■ **Records to use**
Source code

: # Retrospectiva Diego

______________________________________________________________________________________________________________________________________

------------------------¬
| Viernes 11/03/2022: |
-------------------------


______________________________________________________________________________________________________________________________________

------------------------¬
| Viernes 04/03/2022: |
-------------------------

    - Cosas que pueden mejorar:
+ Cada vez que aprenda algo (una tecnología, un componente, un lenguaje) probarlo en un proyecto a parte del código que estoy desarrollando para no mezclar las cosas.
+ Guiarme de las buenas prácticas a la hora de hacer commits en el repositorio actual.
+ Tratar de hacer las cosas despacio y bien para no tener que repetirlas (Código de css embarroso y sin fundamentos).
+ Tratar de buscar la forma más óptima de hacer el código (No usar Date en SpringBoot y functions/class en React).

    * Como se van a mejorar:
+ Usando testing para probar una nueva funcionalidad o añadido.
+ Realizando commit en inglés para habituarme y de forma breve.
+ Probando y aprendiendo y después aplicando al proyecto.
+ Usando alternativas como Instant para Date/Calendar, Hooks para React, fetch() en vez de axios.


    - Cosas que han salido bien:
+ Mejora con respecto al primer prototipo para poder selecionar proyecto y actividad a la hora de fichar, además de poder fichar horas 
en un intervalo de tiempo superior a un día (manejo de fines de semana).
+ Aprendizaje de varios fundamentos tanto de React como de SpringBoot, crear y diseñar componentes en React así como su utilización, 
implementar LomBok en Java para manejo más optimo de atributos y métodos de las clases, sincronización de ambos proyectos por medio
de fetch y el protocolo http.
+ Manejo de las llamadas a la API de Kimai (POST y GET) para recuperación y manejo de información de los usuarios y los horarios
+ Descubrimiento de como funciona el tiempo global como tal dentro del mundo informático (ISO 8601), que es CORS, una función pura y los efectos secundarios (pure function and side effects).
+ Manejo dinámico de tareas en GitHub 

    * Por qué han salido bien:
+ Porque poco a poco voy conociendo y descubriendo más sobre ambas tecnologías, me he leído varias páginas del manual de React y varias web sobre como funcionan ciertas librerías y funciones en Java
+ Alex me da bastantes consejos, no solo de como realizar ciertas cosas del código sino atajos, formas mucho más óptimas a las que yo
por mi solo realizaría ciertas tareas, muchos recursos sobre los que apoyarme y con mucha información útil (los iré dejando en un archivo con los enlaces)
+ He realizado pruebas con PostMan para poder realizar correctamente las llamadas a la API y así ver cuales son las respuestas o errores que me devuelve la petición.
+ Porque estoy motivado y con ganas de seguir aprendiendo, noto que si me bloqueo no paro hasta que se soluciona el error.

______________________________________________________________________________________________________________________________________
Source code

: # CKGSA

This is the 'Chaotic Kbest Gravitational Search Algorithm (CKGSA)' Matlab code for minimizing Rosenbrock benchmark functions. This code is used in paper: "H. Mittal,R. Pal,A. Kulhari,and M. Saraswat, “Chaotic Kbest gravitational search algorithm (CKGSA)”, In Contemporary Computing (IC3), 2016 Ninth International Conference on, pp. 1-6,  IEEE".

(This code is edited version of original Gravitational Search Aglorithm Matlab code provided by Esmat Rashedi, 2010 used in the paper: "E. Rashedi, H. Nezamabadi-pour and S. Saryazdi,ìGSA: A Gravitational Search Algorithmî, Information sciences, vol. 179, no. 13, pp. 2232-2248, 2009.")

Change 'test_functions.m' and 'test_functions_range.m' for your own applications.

■ **Exercise objective**
Scan the listing for the word "Search". Copy every line in which it appears.

■ **Solution below**
This is the 'Chaotic Kbest Gravitational Search Algorithm (CKGSA)' Matlab code for minimizing Rosenbrock benchmark functions. This code is used in paper: "H. Mittal,R. Pal,A. Kulhari,and M. Saraswat, “Chaotic Kbest gravitational search algorithm (CKGSA)”, In Contemporary Computing (IC3), 2016 Ninth International Conference on, pp. 1-6,  IEEE".
(This code is edited version of original Gravitational Search Aglorithm Matlab code provided by Esmat Rashedi, 2010 used in the paper: "E. Rashedi, H. Nezamabadi-pour and S. Saryazdi,ìGSA: A Gravitational Search Algorithmî, Information sciences, vol. 179, no. 13, pp. 2232-2248, 2009.")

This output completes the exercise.